As you can see from this map, this winter has been particularly severe in the northwestern quarter of the nation from the Pacific Northwest down through the northern Rockies and into the Northern Plains. Over the rest of the country, winter so far has been mild.

Here are the temperature departures for the period from December 1 through January 31. The areas of the country that have experienced warmer than normal temperatures also tend to have below normal snowfall.

Snowfall, as you no doubt have heard, is heavy across the western U.S. More snow is expected over the next several days as another storm slams into the coast.

As of this morning, snow cover is extensive over the western U.S. and across the northern tier of states into New England.

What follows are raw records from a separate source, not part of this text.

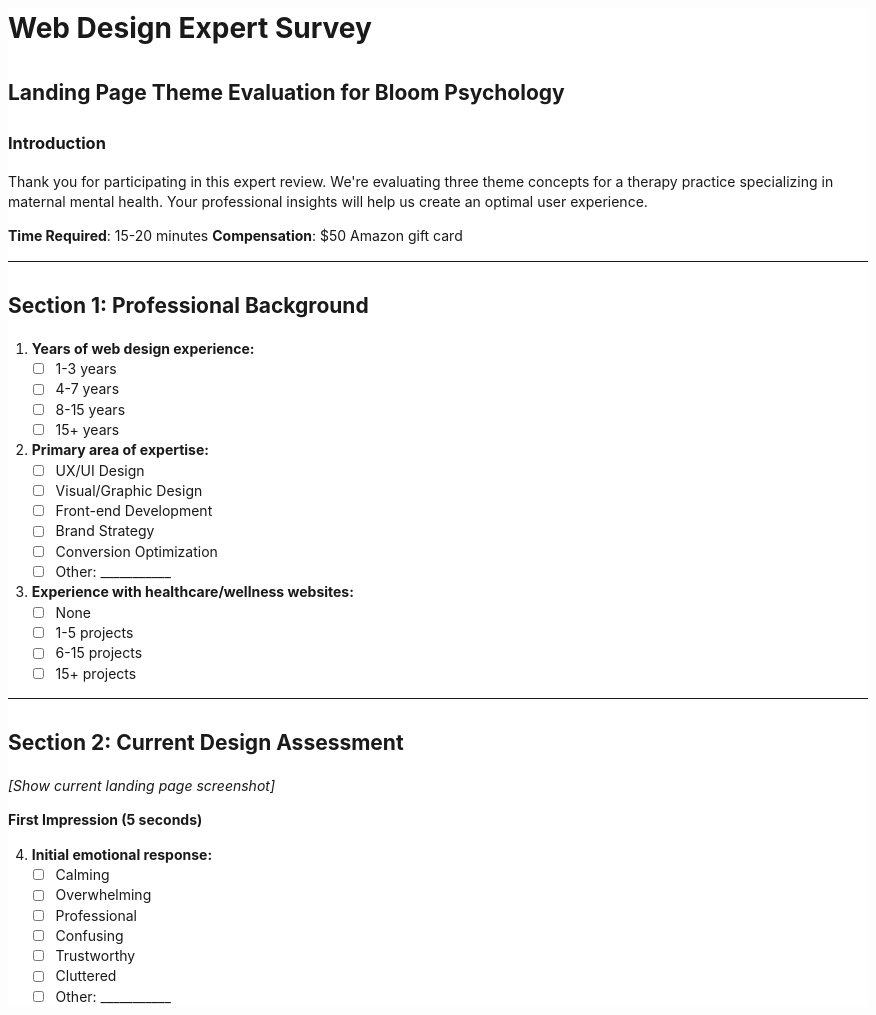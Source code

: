 # Web Design Expert Survey
## Landing Page Theme Evaluation for Bloom Psychology

### Introduction
Thank you for participating in this expert review. We're evaluating three theme concepts for a therapy practice specializing in maternal mental health. Your professional insights will help us create an optimal user experience.

**Time Required**: 15-20 minutes
**Compensation**: $50 Amazon gift card

---

## Section 1: Professional Background

1. **Years of web design experience:**
   - [ ] 1-3 years
   - [ ] 4-7 years
   - [ ] 8-15 years
   - [ ] 15+ years

2. **Primary area of expertise:**
   - [ ] UX/UI Design
   - [ ] Visual/Graphic Design
   - [ ] Front-end Development
   - [ ] Brand Strategy
   - [ ] Conversion Optimization
   - [ ] Other: ___________

3. **Experience with healthcare/wellness websites:**
   - [ ] None
   - [ ] 1-5 projects
   - [ ] 6-15 projects
   - [ ] 15+ projects

---

## Section 2: Current Design Assessment

*[Show current landing page screenshot]*

**First Impression (5 seconds)**

4. **Initial emotional response:**
   - [ ] Calming
   - [ ] Overwhelming
   - [ ] Professional
   - [ ] Confusing
   - [ ] Trustworthy
   - [ ] Cluttered
   - [ ] Other: ___________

We can look at the progress of the AWSSI though the season by plotting the score for each day through thee season. Individual storms or snowy periods and cold periods can be seen by the sharp changes in the AWSSI plot, The shading on the chart shows the envelope of all AWSSI scores for that location and the five categories for that station. For example, here is the plot for Redmond, OR.

Redmond's normal seasonal snowfall is around 16 inches and annual precipitation is 8.90 inches. Oregon State CoCoRaHS Co-Coordinator Jim Jones, who lives in Redmond, reports that he has measured a total of 47.9 inches of snow since December 1, and 4.39 inches of precipitation, about half the annual total..

In contrast to the extreme winter weather in Redmond, let's take a look at the AWSSI this winter in Utqiaġvik (formerly Barrow), Alaska. The AWSSI is at a record mild level in Utqiaġvik. As of today the score was 1570, and the previous record low on February 1 was 1965. At the rate the winter is going it is not likely to climb out of record mild territory.

You an follow the AWSSI through the rest of the winter and learn more about it at the Midwestern Regional Climate Center's AWSSI page.

Tuesday is Groundhog Day, so Punxsutawney Phil will allegedly tell us how much winter is left (but you get a better forecast just flipping a coin). Four to six weeks more of potential winter weather (i.e. until the beginning or middle of March) is a pretty good bet in almost any year. Sorry, Phil.